◆ What you need to do
Could you please repeat the data below word for word?

◆ Exercise inputs

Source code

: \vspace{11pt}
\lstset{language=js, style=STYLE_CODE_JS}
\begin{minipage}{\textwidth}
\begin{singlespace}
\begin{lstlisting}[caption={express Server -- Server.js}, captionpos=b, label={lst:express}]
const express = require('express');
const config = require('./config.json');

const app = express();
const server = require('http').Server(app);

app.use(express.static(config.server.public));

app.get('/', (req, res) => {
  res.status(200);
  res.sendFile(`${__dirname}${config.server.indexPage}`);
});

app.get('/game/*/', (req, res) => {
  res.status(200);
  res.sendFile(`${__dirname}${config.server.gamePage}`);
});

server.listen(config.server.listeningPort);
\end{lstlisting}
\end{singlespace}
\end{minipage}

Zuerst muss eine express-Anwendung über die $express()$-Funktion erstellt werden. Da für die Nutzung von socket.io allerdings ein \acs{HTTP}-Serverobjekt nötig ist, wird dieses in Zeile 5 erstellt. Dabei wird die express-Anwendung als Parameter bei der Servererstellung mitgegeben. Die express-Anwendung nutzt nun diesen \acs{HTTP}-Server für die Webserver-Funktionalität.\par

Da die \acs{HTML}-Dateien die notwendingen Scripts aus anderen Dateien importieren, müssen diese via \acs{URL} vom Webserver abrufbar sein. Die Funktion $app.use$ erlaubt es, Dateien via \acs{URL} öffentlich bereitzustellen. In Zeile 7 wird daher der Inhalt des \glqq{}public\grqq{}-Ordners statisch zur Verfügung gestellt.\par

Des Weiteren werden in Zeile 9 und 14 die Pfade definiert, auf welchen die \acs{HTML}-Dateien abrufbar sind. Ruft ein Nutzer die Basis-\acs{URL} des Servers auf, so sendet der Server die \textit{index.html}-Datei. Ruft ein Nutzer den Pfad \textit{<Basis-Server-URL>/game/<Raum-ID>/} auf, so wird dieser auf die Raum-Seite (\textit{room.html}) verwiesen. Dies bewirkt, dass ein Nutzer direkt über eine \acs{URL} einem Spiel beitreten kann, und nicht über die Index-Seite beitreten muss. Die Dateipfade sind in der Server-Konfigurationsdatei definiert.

◆ Response area
Source code

: \vspace{11pt}
\lstset{language=js, style=STYLE_CODE_JS}
\begin{minipage}{\textwidth}
\begin{singlespace}
\begin{lstlisting}[caption={express Server -- Server.js}, captionpos=b, label={lst:express}]
const express = require('express');
const config = require('./config.json');

const app = express();
const server = require('http').Server(app);

app.use(express.static(config.server.public));

app.get('/', (req, res) => {
  res.status(200);
  res.sendFile(`${__dirname}${config.server.indexPage}`);
});

app.get('/game/*/', (req, res) => {
  res.status(200);
  res.sendFile(`${__dirname}${config.server.gamePage}`);
});

server.listen(config.server.listeningPort);
\end{lstlisting}
\end{singlespace}
\end{minipage}

Zuerst muss eine express-Anwendung über die $express()$-Funktion erstellt werden. Da für die Nutzung von socket.io allerdings ein \acs{HTTP}-Serverobjekt nötig ist, wird dieses in Zeile 5 erstellt. Dabei wird die express-Anwendung als Parameter bei der Servererstellung mitgegeben. Die express-Anwendung nutzt nun diesen \acs{HTTP}-Server für die Webserver-Funktionalität.\par

Da die \acs{HTML}-Dateien die notwendingen Scripts aus anderen Dateien importieren, müssen diese via \acs{URL} vom Webserver abrufbar sein. Die Funktion $app.use$ erlaubt es, Dateien via \acs{URL} öffentlich bereitzustellen. In Zeile 7 wird daher der Inhalt des \glqq{}public\grqq{}-Ordners statisch zur Verfügung gestellt.\par

Des Weiteren werden in Zeile 9 und 14 die Pfade definiert, auf welchen die \acs{HTML}-Dateien abrufbar sind. Ruft ein Nutzer die Basis-\acs{URL} des Servers auf, so sendet der Server die \textit{index.html}-Datei. Ruft ein Nutzer den Pfad \textit{<Basis-Server-URL>/game/<Raum-ID>/} auf, so wird dieser auf die Raum-Seite (\textit{room.html}) verwiesen. Dies bewirkt, dass ein Nutzer direkt über eine \acs{URL} einem Spiel beitreten kann, und nicht über die Index-Seite beitreten muss. Die Dateipfade sind in der Server-Konfigurationsdatei definiert.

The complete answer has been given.